In conclusion, our results show co-overexpressing pig PGC-1α and mice UCP1 induced pig preadipocytes to acquire the ability for uncoupled respiration. The functional UCP1 increased the PGC-1α activity through the AMPK-SIRT1 pathway. Finally, the active transcription co-activator PGC-1α interacted with transcription factors Lhx8, Zic1, ERRα, and PPARα to regulate mitochondrial energy metabolism and the expression of preadipocytes browning-related genes. Additional work in vivo is needed to ascertain whether the same can be achieved in vivo. These results have implications for newborn piglet survival and developing an alternative treatment for human obesity.

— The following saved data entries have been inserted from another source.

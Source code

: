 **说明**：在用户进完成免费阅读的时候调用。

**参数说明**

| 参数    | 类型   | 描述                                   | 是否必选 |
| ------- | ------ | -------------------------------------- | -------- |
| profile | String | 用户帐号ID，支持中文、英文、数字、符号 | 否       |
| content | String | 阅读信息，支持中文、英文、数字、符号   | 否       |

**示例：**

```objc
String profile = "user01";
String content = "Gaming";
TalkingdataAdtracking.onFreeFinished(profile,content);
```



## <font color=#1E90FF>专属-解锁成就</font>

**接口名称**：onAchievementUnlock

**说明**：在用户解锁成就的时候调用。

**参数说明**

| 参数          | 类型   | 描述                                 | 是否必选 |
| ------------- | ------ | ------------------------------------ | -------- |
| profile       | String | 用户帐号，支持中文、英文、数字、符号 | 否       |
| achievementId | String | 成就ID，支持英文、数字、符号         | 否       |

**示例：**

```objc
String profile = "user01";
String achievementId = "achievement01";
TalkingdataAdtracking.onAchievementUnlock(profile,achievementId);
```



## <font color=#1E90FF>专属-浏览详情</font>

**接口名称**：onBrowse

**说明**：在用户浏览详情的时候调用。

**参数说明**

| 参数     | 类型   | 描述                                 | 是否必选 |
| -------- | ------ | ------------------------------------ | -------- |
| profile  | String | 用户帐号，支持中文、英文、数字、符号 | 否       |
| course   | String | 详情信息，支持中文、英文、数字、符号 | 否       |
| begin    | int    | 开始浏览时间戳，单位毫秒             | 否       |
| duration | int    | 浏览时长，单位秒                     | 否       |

This work was supported by the Key Foundation for Basic and Application Research in Higher Education of Guangdong, China (#2017KZDXM009); the Natural Fund Key Projects of Guangdong Province (#2015A030311006); the Team Project of Guangdong Agricultural Department (#2017LM2148). All authors made contributions to the conception and design of the experiments. C. W., C. H., and L. H. designed the research. M. X. and J. S. developed the methods and conducted the research. L.C. provided new reagents/analytic tools. G. X. analyzed the data. L. H., C. W., and C. H. wrote the paper.

The author(s) declare no competing financial interests.